:: Records shown

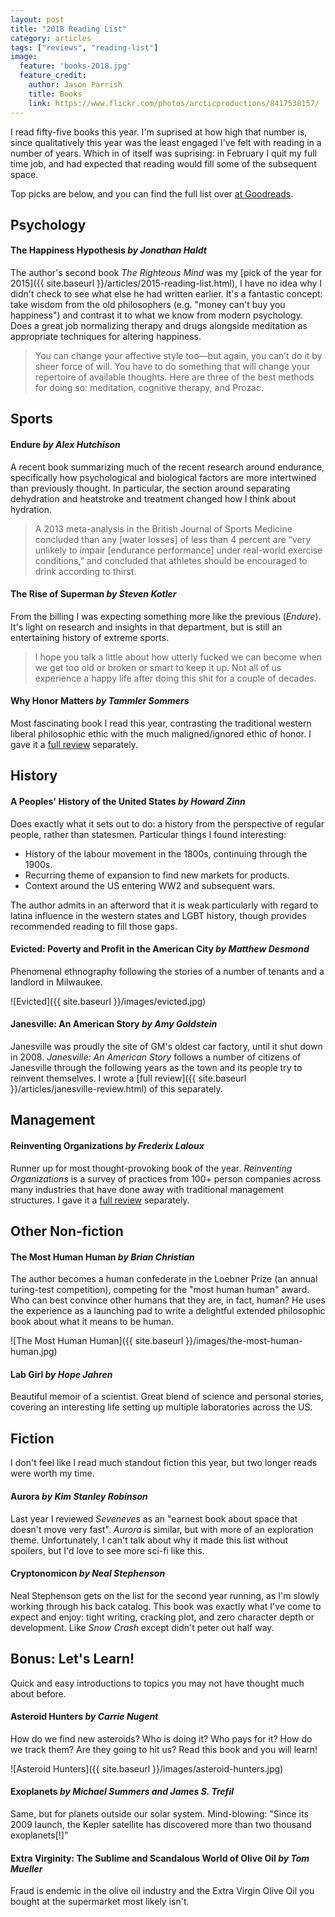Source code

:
 ```yaml
---
layout: post
title: "2018 Reading List"
category: articles
tags: ["reviews", "reading-list"]
image:
  feature: 'books-2018.jpg'
  feature_credit:
    author: Jason Parrish
    title: Books
    link: https://www.flickr.com/photos/arcticproductions/8417538157/
---
```


I read fifty-five books this year. I'm suprised at how high that number is,
since qualitatively this year was the least engaged I've felt with reading in a
number of years. Which in of itself was suprising: in February I quit my full
time job, and had expected that reading would fill some of the subsequent
space.

Top picks are below, and you can find the full list over [at
Goodreads](https://www.goodreads.com/review/list/2875383-xavier-shay?shelf=read&sort=date_read).

## Psychology

#### The Happiness Hypothesis _by Jonathan Haldt_

The author's second book _The Righteous Mind_ was my [pick of the year for
2015]({{ site.baseurl }}/articles/2015-reading-list.html), I have no idea why I
didn't check to see what else he had written earlier. It's a fantastic concept:
take wisdom from the old philosophers (e.g. "money can't buy you happiness")
and contrast it to what we know from modern psychology. Does a great job
normalizing therapy and drugs alongside meditation as appropriate techniques
for altering happiness.

> You can change your affective style too—but again, you can’t do it by sheer
> force of will. You have to do something that will change your repertoire of
> available thoughts. Here are three of the best methods for doing so:
> meditation, cognitive therapy, and Prozac.

## Sports

#### Endure _by Alex Hutchison_

A recent book summarizing much of the recent research around endurance,
specifically how psychological and biological factors are more intertwined than
previously thought. In particular, the section around separating dehydration
and heatstroke and treatment changed how I think about hydration.

> A 2013 meta-analysis in the British Journal of Sports Medicine concluded than
> any [water losses] of less than 4 percent are “very unlikely to impair
> [endurance performance] under real-world exercise conditions,” and concluded
> that athletes should be encouraged to drink according to thirst.

#### The Rise of Superman _by Steven Kotler_

From the billing I was expecting something more like the previous (_Endure_).
It's light on research and insights in that department, but is still an
entertaining history of extreme sports.

> I hope you talk a little about how utterly fucked we can become when we get
> too old or broken or smart to keep it up. Not all of us experience a happy
> life after doing this shit for a couple of decades.

#### Why Honor Matters _by Tammler Sommers_

Most fascinating book I read this year, contrasting the traditional western
liberal philosophic ethic with the much maligned/ignored ethic of honor. I gave
it a [full review]({{site.baseurl}}/articles/why-honor-matters-review.html)
separately.


## History

#### A Peoples' History of the United States _by Howard Zinn_

Does exactly what it sets out to do: a history from the perspective of regular
people, rather than statesmen. Particular things I found interesting:

* History of the labour movement in the 1800s, continuing through the 1900s.
* Recurring theme of expansion to find new markets for products.
* Context around the US entering WW2 and subsequent wars.

The author admits in an afterword that it is weak particularly with regard to
latina influence in the western states and LGBT history, though provides
recommended reading to fill those gaps.

#### Evicted: Poverty and Profit in the American City _by Matthew Desmond_

Phenomenal ethnography following the stories of a number of tenants and a
landlord in Milwaukee.

![Evicted]({{ site.baseurl }}/images/evicted.jpg)

#### Janesville: An American Story _by Amy Goldstein_

Janesville was proudly the site of GM's oldest car factory, until it shut down
in 2008. _Janesville: An American Story_ follows a number of citizens of
Janesville through the following years as the town and its people try to
reinvent themselves. I wrote a [full review]({{ site.baseurl }}/articles/janesville-review.html) of this separately.

## Management

#### Reinventing Organizations _by Frederix Laloux_

Runner up for most thought-provoking book of the year. _Reinventing
Organizations_ is a survey of practices from 100+ person companies across many
industries that have done away with traditional management structures. I gave
it a [full
review]({{site.baseurl}}/articles/reinventing-organizations-review.html)
separately.


## Other Non-fiction

#### The Most Human Human _by Brian Christian_

The author becomes a human confederate in the Loebner Prize (an annual turing-test
competition), competing for the "most human human" award. Who can best convince
other humans that they are, in fact, human? He uses the experience as a
launching pad to write a delightful extended philosophic book about what it
means to be human.

![The Most Human Human]({{ site.baseurl }}/images/the-most-human-human.jpg)

#### Lab Girl _by Hope Jahren_

Beautiful memoir of a scientist. Great blend of science and personal stories,
covering an interesting life setting up multiple laboratories across the US.

## Fiction

I don't feel like I read much standout fiction this year, but two longer reads
were worth my time.

#### Aurora _by Kim Stanley Robinson_

Last year I reviewed _Seveneves_ as an "earnest book about space that doesn't
move very fast". _Aurora_ is similar, but with more of an exploration theme.
Unfortunately, I can't talk about why it made this list without spoilers, but
I'd love to see more sci-fi like this.

#### Cryptonomicon _by Neal Stephenson_

Neal Stephenson gets on the list for the second year running, as I'm slowly
working through his back catalog. This book was exactly what I've come to
expect and enjoy: tight writing, cracking plot, and zero character depth or
development. Like _Snow Crash_ except didn't peter out half way.

## Bonus: Let's Learn!

Quick and easy introductions to topics you may not have thought much about
before.

#### Asteroid Hunters _by Carrie Nugent_

How do we find new asteroids? Who is doing it? Who pays for it? How do we track
them? Are they going to hit us? Read this book and you will learn!

![Asteroid Hunters]({{ site.baseurl }}/images/asteroid-hunters.jpg)

#### Exoplanets _by Michael Summers and James S. Trefil_

Same, but for planets outside our solar system. Mind-blowing: "Since its 2009 launch, the Kepler satellite has discovered more than two thousand exoplanets[!]"

#### Extra Virginity: The Sublime and Scandalous World of Olive Oil _by Tom Mueller_

Fraud is endemic in the olive oil industry and the Extra Virgin Olive Oil you
bought at the supermarket most likely isn't.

::::

▸ **Exercise objective**
From the records above, extract exactly and only the lines that begin at the line with "entertaining history of extreme sports." and stop after the line with "#### Janesville: An".

▸ **Written solution**
entertaining history of extreme sports.

> I hope you talk a little about how utterly fucked we can become when we get
> too old or broken or smart to keep it up. Not all of us experience a happy
> life after doing this shit for a couple of decades.

#### Why Honor Matters _by Tammler Sommers_

Most fascinating book I read this year, contrasting the traditional western
liberal philosophic ethic with the much maligned/ignored ethic of honor. I gave
it a [full review]({{site.baseurl}}/articles/why-honor-matters-review.html)
separately.


## History

#### A Peoples' History of the United States _by Howard Zinn_

Does exactly what it sets out to do: a history from the perspective of regular
people, rather than statesmen. Particular things I found interesting:

* History of the labour movement in the 1800s, continuing through the 1900s.
* Recurring theme of expansion to find new markets for products.
* Context around the US entering WW2 and subsequent wars.

The author admits in an afterword that it is weak particularly with regard to
latina influence in the western states and LGBT history, though provides
recommended reading to fill those gaps.

#### Evicted: Poverty and Profit in the American City _by Matthew Desmond_

Phenomenal ethnography following the stories of a number of tenants and a
landlord in Milwaukee.

![Evicted]({{ site.baseurl }}/images/evicted.jpg)

#### Janesville: An American Story _by Amy Goldstein_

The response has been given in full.